In recording, Netanyahu says far-right merger saved Likud from election defeat
PM tells members of his party ‘the elections would already be decided’ if not for alliance he brokered including extremist Otzma Yehudit
Prime Minister Benjamin Netanyahu told lawmakers from his ruling Likud party that it would have lost the upcoming national elections if not for an alliance he brokered of far-right factions, in a recording aired Tuesday on Israeli television.
Netanyahu pushed hard for the Jewish Home and National Union parties to run on a joint election slate with the extremist Otzma Yehudit, arguing right-wing votes would be “wasted” if any of the parties failed to enter the Knesset on their own.

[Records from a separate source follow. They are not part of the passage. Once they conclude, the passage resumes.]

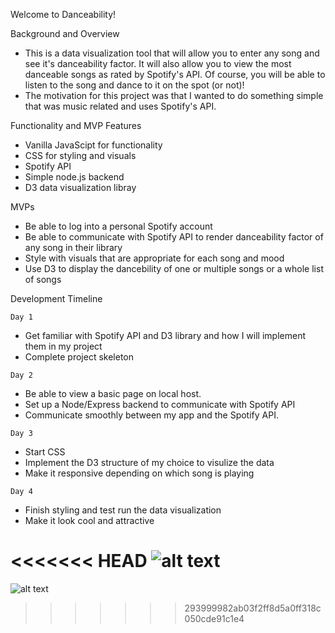 Welcome to Danceability!

Background and Overview
* This is a data visualization tool that will allow you to enter any song and see it's danceability factor. It will also allow you to view the most danceable songs as rated by Spotify's API. Of course, you will be able to listen to the song and dance to it on the spot (or not)!
* The motivation for this project was that I wanted to do something simple that was music related and uses Spotify's API.

Functionality and MVP Features
* Vanilla JavaScipt for functionality
* CSS for styling and visuals
* Spotify API 
* Simple node.js backend
* D3 data visualization libray

MVPs
* Be able to log into a personal Spotify account
* Be able to communicate with Spotify API to render danceability factor of any song in their library
* Style with visuals that are appropriate for each song and mood
* Use D3 to display the dancebility of one or multiple songs or a whole list of songs

Development Timeline

`Day 1`

* Get familiar with Spotify API and D3 library and how I will implement them in my project
* Complete project skeleton


`Day 2`

* Be able to view a basic page on local host. 
* Set up a Node/Express backend to communicate with Spotify API
* Communicate smoothly between my app and the Spotify API. 


`Day 3`

* Start CSS
* Implement the D3 structure of my choice to visulize the data
* Make it responsive depending on which song is playing

`Day 4`

* Finish styling and test run the data visualization
* Make it look cool and attractive

<<<<<<< HEAD
![alt text](https://wireframe.cc/fiakf2)
=======
![alt text](https://wireframe.cc/fiakf2)
>>>>>>> 293999982ab03f2ff8d5a0ff318c050cde91c1e4
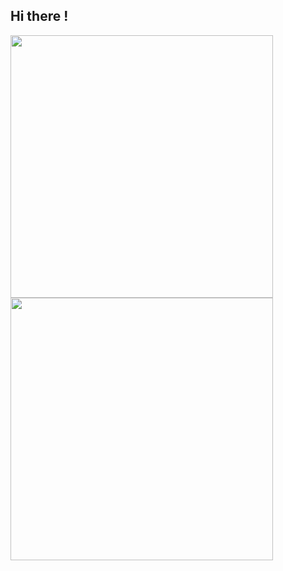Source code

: ## Hi there !

<!--START_SECTION:SHOW_LANGUAGE-->
<!--END_SECTION:SHOW_LANGUAGE-->

<div>
  <img width=420 src="https://github-readme-stats.vercel.app/api/wakatime?username=mysteryven"><br>
  <img width=420 src="https://github-readme-stats.vercel.app/api?username=mysteryven&show_icons=true&theme=buefy">
</div>

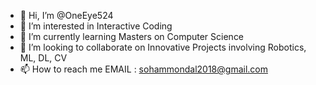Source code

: - 👋 Hi, I’m @OneEye524
- 👀 I’m interested in Interactive Coding
- 🌱 I’m currently learning Masters on Computer Science
- 💞️ I’m looking to collaborate on Innovative Projects involving Robotics, ML, DL, CV
- 📫 How to reach me EMAIL : sohammondal2018@gmail.com

<!---
OneEye524/OneEye524 is a ✨ special ✨ repository because its `README.md` (this file) appears on your GitHub profile.
You can click the Preview link to take a look at your changes.
--->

The prime minister took considerable flack for the merger from opposition figures in Israel, as well as leading Jewish groups in the United States such as the American Israel Public Affairs Committee. Under the deal, Netanyahu promised Jewish Home two ministerial posts if he forms the next government and gave a Jewish Home candidate the 28th slot on Likud’s election slate.
“I say we would have lost the elections. Without this merger we would’ve lost,” Netanyahu said in the recording aired by the Kan public broadcaster.
The broadcaster said the recording was made at a closed meeting of Likud officials, but did not specify when it took place.
Netanyahu said the party’s campaign messaging would be influenced based on which smaller parties they thought would not have a good chance of crossing the electoral threshold.
Netanyahu did not name any parties specifically but appeared to be referring to Kulanu and Yisrael Beytenu, with the latter falling below the threshold in a number of recent surveys.
Likud itself is trailing in polls behind Blue and White, an alliance of Yair Lapid’s centrist Yesh Atid party and former military chief Benny Gantz’s Israel Resilience, but is seen as still having the best chance of forming a governing coalition after the April 9 vote due to the electoral landscape.
Much of that is thanks to a constellation of smaller right-wing parties. If one of those parties falls below the 3.25 percent threshold, it could mean a loss of four potential seats for a Likud-led coalition.
The Union of Right Wing Parties — the name of the joint far-right faction — is currently polling around six seats, which would bring one of Otzma Yehudit’s members into the Knesset.
Otzma Yehudit is led by former disciples of Rabbi Meir Kahane, a Jewish supremacist whose Kach party was barred from running in elections for inciting racism and outlawed as a terror group.